Steven H. Scheuer deu exatamente a mesa nota, 3.5 em 4; diz que é um drama que funciona como um pesadelo, e mostra que um erro fatal poderia perfeitamente ter acontecido.
O grande Henry Fonda está excelente como o presidente americano que conversa diversas vezes por telefone com o chefe de estado soviético, ao lado de um intérprete. Ele e Lumet já haviam trabalhado juntos sete anos antes, em Doze Homens e Uma Sentença/Twelve Angry Men, a estréia de Lumet na direção.
Em 2000, a história seria refilmada (ver os comentários abaixo).
O original é um brilho de filme. Para ver e rever, respeitar e reverenciar.
Limite de Segurança/Fail Safe
De Sidney Lumet, EUA, 1964.
Com Henry Fonda, Walter Matthau, Larry Hagman
Roteiro Walter Bernstein
Basedo em novela de Eugene Burdick e Harvey Wheeler
Montagem Ralph Rosenblum
Fotografia Gerald Hirschfeld
Produção Max E. Youngstein, Columbia.
P&B, 111 min
Adorei a crítica, eu assisti o filme Fail Safe remake, nao é TAO bom, mas vou pegar esses filmes que vc colocou aí
Sara, vale a pena você ver o original, que é realmente extraordinário.
Agradeço pela sua mensagem. Confesso que não sabia (ou, se já soube algum dia, tinha esquecido) que a história havia sido refilmada. Vejo então que a refilmagem que você viu foi feita para a TV, dirigida pelo ótimo diretor inglês Stephen Frears, com Richard Dreyfuss no papel que havia sido de Henry Fonda.
Um abraço.
Sérgio
Fail Safe é excelente.
Todo o elenco está maravilhoso e conseguem passar o clima.
Uma pena que não tenhamos tantos filmes bons sobre assuntos sérios.

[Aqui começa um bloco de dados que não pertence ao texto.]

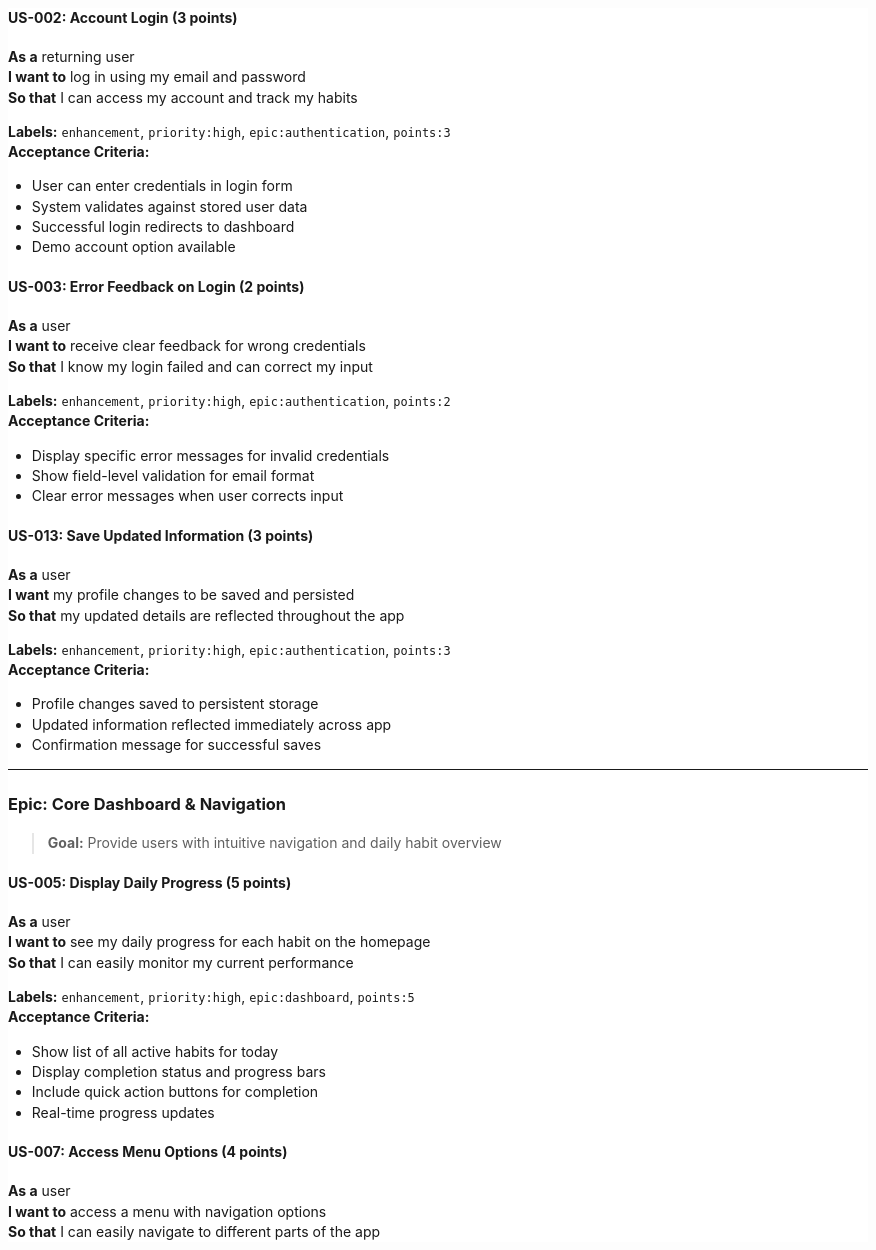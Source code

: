 #### US-002: Account Login (3 points)
**As a** returning user  
**I want to** log in using my email and password  
**So that** I can access my account and track my habits  

**Labels:** `enhancement`, `priority:high`, `epic:authentication`, `points:3`  
**Acceptance Criteria:**
- User can enter credentials in login form
- System validates against stored user data
- Successful login redirects to dashboard
- Demo account option available

#### US-003: Error Feedback on Login (2 points)
**As a** user  
**I want to** receive clear feedback for wrong credentials  
**So that** I know my login failed and can correct my input  

**Labels:** `enhancement`, `priority:high`, `epic:authentication`, `points:2`  
**Acceptance Criteria:**
- Display specific error messages for invalid credentials
- Show field-level validation for email format
- Clear error messages when user corrects input

#### US-013: Save Updated Information (3 points)
**As a** user  
**I want** my profile changes to be saved and persisted  
**So that** my updated details are reflected throughout the app  

**Labels:** `enhancement`, `priority:high`, `epic:authentication`, `points:3`  
**Acceptance Criteria:**
- Profile changes saved to persistent storage
- Updated information reflected immediately across app
- Confirmation message for successful saves

---

### Epic: Core Dashboard & Navigation
> **Goal:** Provide users with intuitive navigation and daily habit overview

#### US-005: Display Daily Progress (5 points)
**As a** user  
**I want to** see my daily progress for each habit on the homepage  
**So that** I can easily monitor my current performance  

**Labels:** `enhancement`, `priority:high`, `epic:dashboard`, `points:5`  
**Acceptance Criteria:**
- Show list of all active habits for today
- Display completion status and progress bars
- Include quick action buttons for completion
- Real-time progress updates

#### US-007: Access Menu Options (4 points)
**As a** user  
**I want to** access a menu with navigation options  
**So that** I can easily navigate to different parts of the app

Super oportuna e justíssima observação! sou admirador dos trabalhos de Kubrick e Dr Fantástico é sem duvida muito bom, mas a profundidade e impacto de Limite de Segurança são desconcertantes! eu o assisti há uns 30 ou 35 anos e sempre me vejo pensando e refletindo sobre e ele em algum momento que me faça reportar…Enquanto Dr Fantástico foi…divertido. Feliz senso de justiça!
George Guerra.
Esse filme é um daqueles “injustiçados”. Acho memorável o enredo (na época, super criticado nos EUA, tendo o governo se apressado em esclarecer que era impossível um erro semelhante acontecer de verdade no Comando Aéreo Estratégico…), a atuação cínica de Walther Matthau e um titubeante Larry Hagman, anos antes de “Jeannie é um Gênio”. Assisti quando menino numa dessas reprises tarde da noite na TV (quando isso ainda existia) e ficou gravado na minha memória.